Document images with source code

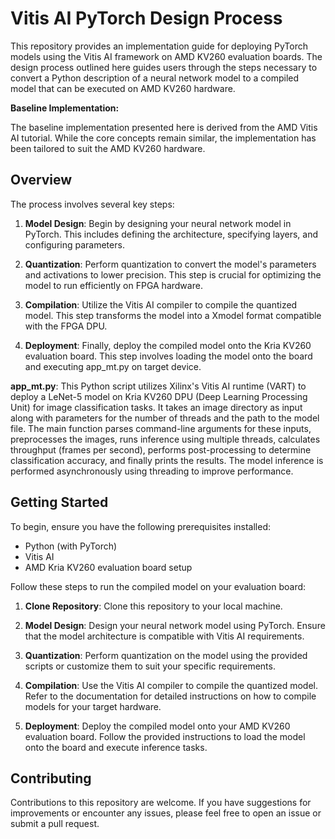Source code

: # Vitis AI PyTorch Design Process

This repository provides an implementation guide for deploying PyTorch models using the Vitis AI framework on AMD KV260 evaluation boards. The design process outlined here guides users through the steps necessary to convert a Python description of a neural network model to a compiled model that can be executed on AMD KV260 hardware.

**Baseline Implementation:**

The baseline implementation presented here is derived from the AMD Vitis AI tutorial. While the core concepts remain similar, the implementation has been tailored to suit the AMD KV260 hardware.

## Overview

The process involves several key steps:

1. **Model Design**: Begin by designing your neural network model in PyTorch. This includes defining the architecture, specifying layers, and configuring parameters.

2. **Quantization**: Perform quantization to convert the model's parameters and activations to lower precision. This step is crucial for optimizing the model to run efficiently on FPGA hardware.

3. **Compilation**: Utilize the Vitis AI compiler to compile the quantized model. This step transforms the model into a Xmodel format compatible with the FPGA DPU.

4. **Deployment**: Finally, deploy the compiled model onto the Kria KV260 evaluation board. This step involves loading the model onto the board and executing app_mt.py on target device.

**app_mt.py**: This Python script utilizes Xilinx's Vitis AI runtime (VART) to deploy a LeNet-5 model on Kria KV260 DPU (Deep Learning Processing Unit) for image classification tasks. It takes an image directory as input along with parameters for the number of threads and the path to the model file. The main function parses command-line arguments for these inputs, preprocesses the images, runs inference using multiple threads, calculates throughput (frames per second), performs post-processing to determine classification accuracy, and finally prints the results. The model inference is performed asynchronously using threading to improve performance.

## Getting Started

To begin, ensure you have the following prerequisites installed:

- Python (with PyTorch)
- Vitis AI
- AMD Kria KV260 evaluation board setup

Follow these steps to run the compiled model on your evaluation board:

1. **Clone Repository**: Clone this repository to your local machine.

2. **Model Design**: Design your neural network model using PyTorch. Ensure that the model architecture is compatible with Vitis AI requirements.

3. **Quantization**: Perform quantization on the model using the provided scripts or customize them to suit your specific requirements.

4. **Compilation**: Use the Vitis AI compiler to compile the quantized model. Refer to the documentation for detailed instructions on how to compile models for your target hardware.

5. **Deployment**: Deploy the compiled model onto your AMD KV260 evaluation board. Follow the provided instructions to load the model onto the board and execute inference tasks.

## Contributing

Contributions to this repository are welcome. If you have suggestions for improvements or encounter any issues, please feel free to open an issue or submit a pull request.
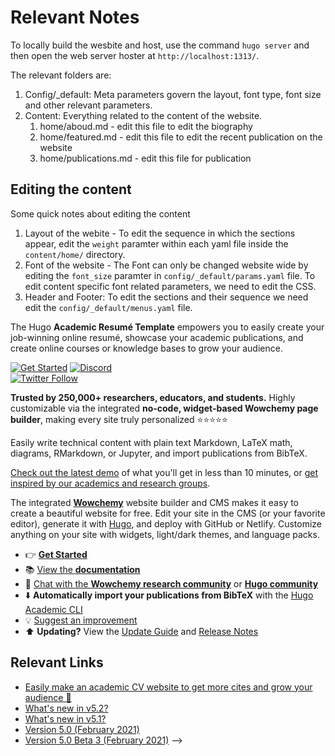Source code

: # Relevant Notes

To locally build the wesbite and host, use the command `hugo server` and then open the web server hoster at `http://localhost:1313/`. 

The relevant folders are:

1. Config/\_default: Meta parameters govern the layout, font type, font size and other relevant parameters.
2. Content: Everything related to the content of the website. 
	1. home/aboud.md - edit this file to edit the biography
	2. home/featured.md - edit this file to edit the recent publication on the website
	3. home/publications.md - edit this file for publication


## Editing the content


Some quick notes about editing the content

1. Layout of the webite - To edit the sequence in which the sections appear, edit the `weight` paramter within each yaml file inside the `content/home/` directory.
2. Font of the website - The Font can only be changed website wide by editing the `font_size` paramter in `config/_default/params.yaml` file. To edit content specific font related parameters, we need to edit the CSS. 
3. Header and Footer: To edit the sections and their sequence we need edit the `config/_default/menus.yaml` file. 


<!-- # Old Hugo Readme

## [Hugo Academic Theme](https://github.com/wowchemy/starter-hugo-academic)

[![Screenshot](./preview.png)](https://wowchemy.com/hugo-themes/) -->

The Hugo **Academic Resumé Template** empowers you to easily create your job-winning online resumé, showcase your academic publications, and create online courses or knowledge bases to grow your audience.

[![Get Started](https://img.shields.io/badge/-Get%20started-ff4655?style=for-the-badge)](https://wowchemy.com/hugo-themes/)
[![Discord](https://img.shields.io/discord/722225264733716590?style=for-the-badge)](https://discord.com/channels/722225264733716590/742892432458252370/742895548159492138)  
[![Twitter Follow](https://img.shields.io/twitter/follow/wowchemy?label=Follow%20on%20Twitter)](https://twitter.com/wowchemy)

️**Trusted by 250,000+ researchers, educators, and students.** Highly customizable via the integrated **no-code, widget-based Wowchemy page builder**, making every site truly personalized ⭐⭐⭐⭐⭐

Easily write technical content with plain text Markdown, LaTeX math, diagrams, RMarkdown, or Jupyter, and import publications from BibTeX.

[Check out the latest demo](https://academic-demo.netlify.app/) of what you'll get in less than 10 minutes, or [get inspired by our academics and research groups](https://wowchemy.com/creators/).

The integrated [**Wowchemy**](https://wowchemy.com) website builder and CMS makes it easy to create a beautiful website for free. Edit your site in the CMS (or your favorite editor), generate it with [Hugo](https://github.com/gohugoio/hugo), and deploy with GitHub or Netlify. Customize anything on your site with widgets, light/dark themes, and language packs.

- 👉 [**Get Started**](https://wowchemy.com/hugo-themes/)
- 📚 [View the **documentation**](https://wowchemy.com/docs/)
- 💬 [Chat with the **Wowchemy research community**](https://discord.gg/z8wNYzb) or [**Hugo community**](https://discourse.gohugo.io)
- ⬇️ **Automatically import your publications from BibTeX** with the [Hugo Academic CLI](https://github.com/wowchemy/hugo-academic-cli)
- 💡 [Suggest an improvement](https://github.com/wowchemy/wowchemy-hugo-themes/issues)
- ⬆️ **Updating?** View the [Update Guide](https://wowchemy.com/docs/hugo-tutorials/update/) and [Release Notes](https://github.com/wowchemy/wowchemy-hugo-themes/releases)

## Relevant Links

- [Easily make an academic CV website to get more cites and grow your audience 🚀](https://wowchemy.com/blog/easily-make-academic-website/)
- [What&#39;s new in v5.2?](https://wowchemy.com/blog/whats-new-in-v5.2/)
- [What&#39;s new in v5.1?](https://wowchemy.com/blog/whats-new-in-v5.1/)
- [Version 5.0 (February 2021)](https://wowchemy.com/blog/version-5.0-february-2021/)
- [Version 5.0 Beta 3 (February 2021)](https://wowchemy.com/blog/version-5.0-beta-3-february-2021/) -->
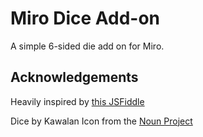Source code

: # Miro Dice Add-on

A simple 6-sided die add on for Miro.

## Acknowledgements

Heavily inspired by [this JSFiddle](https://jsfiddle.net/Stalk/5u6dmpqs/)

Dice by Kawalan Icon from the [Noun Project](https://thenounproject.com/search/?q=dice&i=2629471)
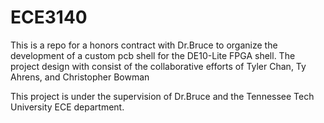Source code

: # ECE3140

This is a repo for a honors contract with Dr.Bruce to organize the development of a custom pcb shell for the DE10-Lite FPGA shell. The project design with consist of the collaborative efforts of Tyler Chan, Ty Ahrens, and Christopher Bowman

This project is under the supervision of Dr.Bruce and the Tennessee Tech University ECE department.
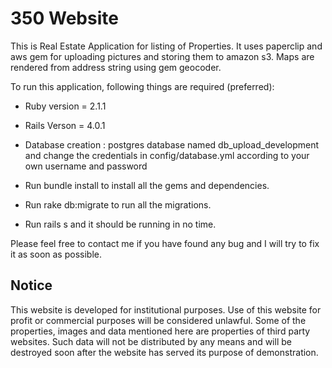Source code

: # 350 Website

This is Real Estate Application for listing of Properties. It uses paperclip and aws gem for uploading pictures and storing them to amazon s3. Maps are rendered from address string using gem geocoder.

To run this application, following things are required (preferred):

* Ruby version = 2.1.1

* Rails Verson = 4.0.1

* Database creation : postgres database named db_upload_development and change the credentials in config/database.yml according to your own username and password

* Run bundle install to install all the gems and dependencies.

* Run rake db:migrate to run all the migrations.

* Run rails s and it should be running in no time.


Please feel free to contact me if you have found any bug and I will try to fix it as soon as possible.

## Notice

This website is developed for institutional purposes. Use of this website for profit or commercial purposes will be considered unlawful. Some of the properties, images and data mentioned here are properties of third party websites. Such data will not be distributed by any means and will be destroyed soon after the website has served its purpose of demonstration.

■ **REQUIRED ACTION**: Where the data above reaches the line holding "- AMD Kria KV260 evaluation board setup", begin printing, and stop after the line holding "3. **Quantization**: Perform". Each line must be reproduced exactly, with nothing else added.

■ **WRITTEN SOLUTION**:
- AMD Kria KV260 evaluation board setup

Follow these steps to run the compiled model on your evaluation board:

1. **Clone Repository**: Clone this repository to your local machine.

2. **Model Design**: Design your neural network model using PyTorch. Ensure that the model architecture is compatible with Vitis AI requirements.

3. **Quantization**: Perform quantization on the model using the provided scripts or customize them to suit your specific requirements.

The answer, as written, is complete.